Identifying symptoms associated with diagnosis of pancreatic exocrine and neuroendocrine neoplasms: a nested case-control study of the UK primary care population.
Liao W., Clift AK., Patone M., Coupland C., González-Izquierdo A., Pereira SP., Hippisley-Cox J.
BACKGROUND: Pancreatic cancer has the worst survival rate among all cancers. Almost 70% of patients in the UK were diagnosed at Stage IV. AIM: This study aimed to investigate the symptoms associated with the diagnoses of pancreatic ductal adenocarcinoma (PDAC) and pancreatic neuroendocrine neoplasms (PNEN), and comparatively characterise the symptomatology between the two tumour types to inform earlier diagnosis. DESIGN AND SETTING: A nested case-control study in primary care was conducted using data from the QResearch® database. Patients aged ≥25 years and diagnosed with PDAC or PNEN during 2000 to 2019 were included as cases. Up to 10 controls from the same general practice were matched with each case by age, sex, and calendar year using incidence density sampling. METHOD: Conditional logistic regression was used to investigate the association between the 42 shortlisted symptoms and the diagnoses of PDAC and (or) PNEN in different timeframes relative to the index date, adjusting for patients' sociodemographic characteristics, lifestyle, and relevant comorbidities.

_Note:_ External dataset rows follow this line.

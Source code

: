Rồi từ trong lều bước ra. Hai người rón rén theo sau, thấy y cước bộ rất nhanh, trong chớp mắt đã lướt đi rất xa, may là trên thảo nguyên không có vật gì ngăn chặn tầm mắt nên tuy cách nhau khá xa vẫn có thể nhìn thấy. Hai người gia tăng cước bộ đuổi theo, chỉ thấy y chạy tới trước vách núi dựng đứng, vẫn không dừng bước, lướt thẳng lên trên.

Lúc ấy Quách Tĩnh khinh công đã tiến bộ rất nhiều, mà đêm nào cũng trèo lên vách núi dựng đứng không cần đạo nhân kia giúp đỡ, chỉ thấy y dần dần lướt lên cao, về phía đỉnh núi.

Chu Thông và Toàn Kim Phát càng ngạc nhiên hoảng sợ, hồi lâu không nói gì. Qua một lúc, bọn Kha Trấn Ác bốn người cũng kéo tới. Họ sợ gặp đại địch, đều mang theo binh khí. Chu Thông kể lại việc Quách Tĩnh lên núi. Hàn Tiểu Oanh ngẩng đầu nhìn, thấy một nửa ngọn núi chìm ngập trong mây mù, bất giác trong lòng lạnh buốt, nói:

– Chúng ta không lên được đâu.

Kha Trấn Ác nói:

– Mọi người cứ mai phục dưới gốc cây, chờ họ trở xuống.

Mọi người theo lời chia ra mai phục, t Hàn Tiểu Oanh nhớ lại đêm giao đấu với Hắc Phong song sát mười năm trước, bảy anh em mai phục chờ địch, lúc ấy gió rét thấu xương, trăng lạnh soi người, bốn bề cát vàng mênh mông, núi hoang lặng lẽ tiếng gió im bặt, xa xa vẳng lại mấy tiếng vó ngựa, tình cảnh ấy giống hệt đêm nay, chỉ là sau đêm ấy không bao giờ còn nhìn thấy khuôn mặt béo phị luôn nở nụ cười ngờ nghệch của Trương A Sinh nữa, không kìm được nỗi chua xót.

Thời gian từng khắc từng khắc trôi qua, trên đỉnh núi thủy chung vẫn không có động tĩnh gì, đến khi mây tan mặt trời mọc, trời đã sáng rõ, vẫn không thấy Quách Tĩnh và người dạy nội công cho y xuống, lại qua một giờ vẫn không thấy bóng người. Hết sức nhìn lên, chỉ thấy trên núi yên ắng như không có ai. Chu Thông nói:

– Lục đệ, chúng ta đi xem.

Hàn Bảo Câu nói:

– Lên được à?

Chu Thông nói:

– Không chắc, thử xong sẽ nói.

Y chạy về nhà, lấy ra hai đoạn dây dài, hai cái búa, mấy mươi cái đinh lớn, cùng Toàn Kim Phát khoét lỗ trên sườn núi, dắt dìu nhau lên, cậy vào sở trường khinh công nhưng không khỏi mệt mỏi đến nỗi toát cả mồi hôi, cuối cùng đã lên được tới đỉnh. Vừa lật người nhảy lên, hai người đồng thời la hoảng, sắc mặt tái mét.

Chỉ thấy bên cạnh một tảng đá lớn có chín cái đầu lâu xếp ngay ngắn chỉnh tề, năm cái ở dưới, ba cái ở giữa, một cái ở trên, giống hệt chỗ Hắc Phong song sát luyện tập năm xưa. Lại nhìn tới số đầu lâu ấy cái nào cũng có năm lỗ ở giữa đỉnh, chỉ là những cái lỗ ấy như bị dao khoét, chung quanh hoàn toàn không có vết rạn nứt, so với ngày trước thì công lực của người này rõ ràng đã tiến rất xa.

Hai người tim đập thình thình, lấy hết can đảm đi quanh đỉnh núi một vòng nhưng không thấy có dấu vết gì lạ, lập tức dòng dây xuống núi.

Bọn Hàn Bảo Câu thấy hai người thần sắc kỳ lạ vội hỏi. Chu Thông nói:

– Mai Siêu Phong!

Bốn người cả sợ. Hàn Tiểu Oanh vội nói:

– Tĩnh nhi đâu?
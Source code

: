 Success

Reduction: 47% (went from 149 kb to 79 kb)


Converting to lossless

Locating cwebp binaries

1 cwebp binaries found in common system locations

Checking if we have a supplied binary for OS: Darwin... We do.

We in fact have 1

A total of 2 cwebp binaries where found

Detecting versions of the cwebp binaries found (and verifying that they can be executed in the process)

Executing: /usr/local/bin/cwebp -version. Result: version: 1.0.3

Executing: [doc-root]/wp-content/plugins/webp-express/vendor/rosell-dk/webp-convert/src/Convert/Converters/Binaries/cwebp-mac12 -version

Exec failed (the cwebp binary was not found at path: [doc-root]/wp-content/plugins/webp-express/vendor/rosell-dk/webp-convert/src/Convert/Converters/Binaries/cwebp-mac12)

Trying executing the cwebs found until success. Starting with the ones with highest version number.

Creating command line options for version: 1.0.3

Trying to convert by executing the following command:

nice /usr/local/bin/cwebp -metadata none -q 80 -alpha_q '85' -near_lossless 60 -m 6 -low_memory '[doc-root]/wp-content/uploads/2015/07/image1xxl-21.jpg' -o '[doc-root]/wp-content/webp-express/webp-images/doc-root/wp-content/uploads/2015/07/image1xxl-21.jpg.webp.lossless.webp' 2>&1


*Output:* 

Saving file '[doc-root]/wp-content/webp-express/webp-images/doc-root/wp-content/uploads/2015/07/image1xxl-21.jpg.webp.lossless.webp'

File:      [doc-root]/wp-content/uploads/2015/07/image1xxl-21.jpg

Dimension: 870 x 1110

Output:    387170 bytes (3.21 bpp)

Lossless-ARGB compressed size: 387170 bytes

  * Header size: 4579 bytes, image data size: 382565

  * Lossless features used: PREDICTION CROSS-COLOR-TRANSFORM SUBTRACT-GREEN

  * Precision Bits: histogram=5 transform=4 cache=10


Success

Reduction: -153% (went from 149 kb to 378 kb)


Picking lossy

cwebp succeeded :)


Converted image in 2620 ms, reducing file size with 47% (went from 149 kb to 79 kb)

RESULTS: A total of 23 640 patients were identified as diagnosed with PDAC and 596 with PNEN. Of the symptoms identified, 23 were significantly associated with PDAC, and nine symptoms with PNEN. The two alarm symptoms for both tumours were jaundice and gastrointestinal bleeding. The two newly identified symptoms for PDAC were thirst and dark urine. The risk of unintentional weight loss may be longer than 2 years before the diagnosis of PNEN. CONCLUSION: PDAC and PNEN have overlapping symptom profiles. The QCancer® (pancreas) risk prediction model could be updated by including the newly identified symptoms and comorbidities, which could help GPs identify high-risk patients for timely investigation in primary care.